University of Utah Special Topics

CS6969: Fast and Correct GPU Code

A project-centered course on building, understanding, testing, and improving GPU primitives for modern ML and HPC systems.

Course Overview

Modern ML and HPC systems depend on carefully engineered computational primitives, including GPU kernels and numerical library functions, to achieve both high performance and trustworthy behavior. Even heavily tested kernels can hide subtle functional bugs, unstable numeric behavior, and performance defects that quietly leave large amounts of hardware capability unused.

This course studies the numeric, semantic, and scheduling abstractions needed to build GPU code that is both correct and fast. We focus on how data representations, execution order, memory behavior, parallel synchronization, and performance models interact in real kernels. We also examine tools and methods such as data-flow languages, MLIR-style compiler infrastructures, verification techniques, and measurement-driven performance analysis that can make future primitives more systematic to design.

Course highlights:

  • AWS Neuron hands-on.
  • MLIR-AIR deep dive with respect to MLIR transformations.
  • Detailed look at modern tile-based languages.

The class is co-taught with Professor Sreepathi Pai of the University of Rochester. It is explicitly project-centered: student-designed primitives will be tested in realistic ML and HPC settings, and the course is intended to support paper writing and public artifact release when the work matures enough to justify it.

Illustration of parallel GPU arithmetic
GPU correctness and performance are treated together, not as separate concerns.

Timetable

This table is a structured version of the timetable embedded in the shared syllabus document. It preserves the semester flow while keeping the public website readable.

Date Lead Topics Readings / Slides Assignments / Notes
Mon 1/5 Both
  • Course organization
  • Semester goals and project framing
Semester launch
Wed 1/7 Both
  • Number systems and tools
  • Intro to performance fundamentals
Asg1 released, due 1/14. See the assignment Overleaf.
Mon 1/12 Sree Intro to GPU performance GPU performance lecture material Continue Asg1
Wed 1/14 Both + student presenters
  • Formal model of GPU execution
  • Throughput models
  • Race effects and GKLEE demo
Asg2 assigned, due 1/21. Detect races using Faial and optionally GKLEE.
Mon 1/19 Holiday MLK Day No class University holiday
Tue 1/20 Guest talk Interactive computing in nature recreation and youth sports Prof.
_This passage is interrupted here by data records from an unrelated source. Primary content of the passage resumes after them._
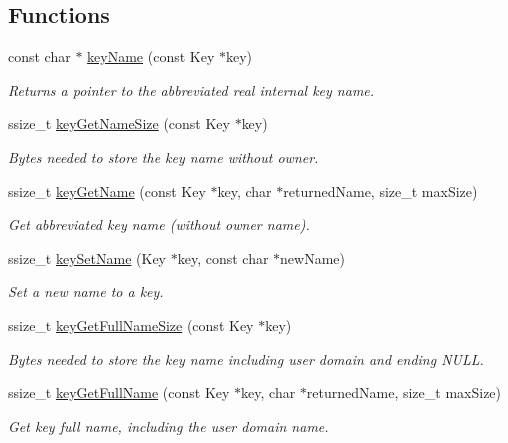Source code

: \subsection*{Functions}
\begin{DoxyCompactItemize}
\item 
const char $\ast$ \hyperlink{group__keyname_ga8e805c726a60da921d3736cda7813513}{key\-Name} (const Key $\ast$key)
\begin{DoxyCompactList}\small\item\em Returns a pointer to the abbreviated real internal {\ttfamily key} name. \end{DoxyCompactList}\item 
ssize\-\_\-t \hyperlink{group__keyname_gabdbcfa51ed8a387e47ead207affa2d2e}{key\-Get\-Name\-Size} (const Key $\ast$key)
\begin{DoxyCompactList}\small\item\em Bytes needed to store the key name without owner. \end{DoxyCompactList}\item 
ssize\-\_\-t \hyperlink{group__keyname_gab29a850168d9b31c9529e90cf9ab68be}{key\-Get\-Name} (const Key $\ast$key, char $\ast$returned\-Name, size\-\_\-t max\-Size)
\begin{DoxyCompactList}\small\item\em Get abbreviated key name (without owner name). \end{DoxyCompactList}\item 
ssize\-\_\-t \hyperlink{group__keyname_ga7699091610e7f3f43d2949514a4b35d9}{key\-Set\-Name} (Key $\ast$key, const char $\ast$new\-Name)
\begin{DoxyCompactList}\small\item\em Set a new name to a key. \end{DoxyCompactList}\item 
ssize\-\_\-t \hyperlink{group__keyname_gab65dc9d43d3ee08d5e936a20ebbddd23}{key\-Get\-Full\-Name\-Size} (const Key $\ast$key)
\begin{DoxyCompactList}\small\item\em Bytes needed to store the key name including user domain and ending N\-U\-L\-L. \end{DoxyCompactList}\item 
ssize\-\_\-t \hyperlink{group__keyname_gaaba1494a5ffc976e0e56c43f4334a23c}{key\-Get\-Full\-Name} (const Key $\ast$key, char $\ast$returned\-Name, size\-\_\-t max\-Size)
\begin{DoxyCompactList}\small\item\em Get key full name, including the user domain name. \end{DoxyCompactList}\item 

\end{DoxyCompactItemize}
Michael Jones, BYU Special lecture
Wed 1/21 Guest talk Modular static cost analysis and related verification ideas Tiago Cogumbreiro / Faial material Asg3 assigned, due 1/28. See the Asg-3 writeup workspace.
Thu 1/22 Guest talk 50 years of parallel programming Prof. Keshav Pingali Kahlert Distinguished Lecture
Mon 1/26 Ganesh + David AWS training; Tilus; modular scheduling AWS and low-precision kernel focus
Wed 1/28 Ganesh AWS training; Neuron architecture; Mojo Asg4 due 2/6; Asg5 due 2/13.
Mon 2/2 Ganesh + Sree + students AWS tensor-addition walkthrough; profiling; student talks Interactive experimental session
Wed 2/4 Both + student speakers Follow-on AWS material; student presentations Project-selection writeup due 2/13
Mon 2/9 Both + student speaker Discussion of Asg1-Asg4; Hoare logic for GPU programs Homework review
Wed 2/11 Both + student speaker Memory hierarchy paper discussion Dissecting the NVIDIA Turing T4 GPU via Microbenchmarking Read before class
Mon 2/16 Holiday Presidents Day No class University holiday
Wed 2/18 Both + student speakers ThunderKittens, HipKittens, TVM-FFI discussion Paper-discussion format
Mon 2/23 Ganesh + student speakers MLIR-AIR paper and software tryout Unit-test and software exploration
Wed 2/25 Guest lecture Visit by Dr. Sangeeta Chowdhary on MLIR-AIR AMD / MLIR-AIR effort Asg6 due 3/6; final project proposal expected
Mon 3/2 Ganesh + students Faial race-checking and GKLEE Project-idea discussion
Wed 3/4 Students Brief project idea presentations Project pitching
Mon 3/9 Holiday Spring break No class University holiday
Wed 3/11 Holiday Spring break No class University holiday
Mon 3/16 Project mode Project discussions Project-specific slides and brainstorming Loose post-break schedule begins
Wed 3/18 Project mode Project discussions Team meetings and review Project focus
Mon 3/23 Guest / project mode SLEEK paper and code discussion Andrew Rodriguez presentation
Wed 3/25 Project mode Project meetings; brief look at Hexagon MLIR Qualcomm slides and related arXiv material Project focus
Mon 3/30 Project mode Project meetings Team progress and debugging Project focus
Wed 4/1 Discussion cuFuzz discussion NVIDIA cuFuzz research page Tooling / bug-finding focus
Mon 4/6 Discussion MLIR transform dialect and xDSL Course-generated transformations, scripts, and slides Compiler transformation focus
Mon 4/20 All groups Last lecture; short project presentations In-class final project updates All groups present briefly
Mon 4/27 Due date Project reports due Final report submission Written deliverable deadline
Mon 5/4 Administrative Grades due End of semester Course closeout

Syllabus Snapshot

Table of Contents

  1. Course organization and project expectations
  2. Number systems, floating-point, and tool foundations
  3. GPU performance fundamentals and throughput modeling
  4. Formal GPU execution models, races, and schedule-sensitive bugs
  5. AWS Trainium and Neuron/NKI experimentation
  6. Compiler and language systems: Tilus, Mojo, MLIR, MLIR-AIR
  7. Profiling, tracing, and performance-measurement workflows
  8. Verification, race-checking, and floating-point analysis
  9. Student paper presentations and visiting research talks
  10. Semester-long project development and artifact release

Semester Shape

  • Early weeks emphasize abstractions: numeric representation, correctness reasoning, and cost models.
  • Middle weeks shift into concrete GPU and Trainium experimentation, with profiling and tool use.
  • Later weeks increasingly revolve around paper discussion, project reviews, and system-building.
  • Short student presentations are threaded throughout to connect reading with active experimentation.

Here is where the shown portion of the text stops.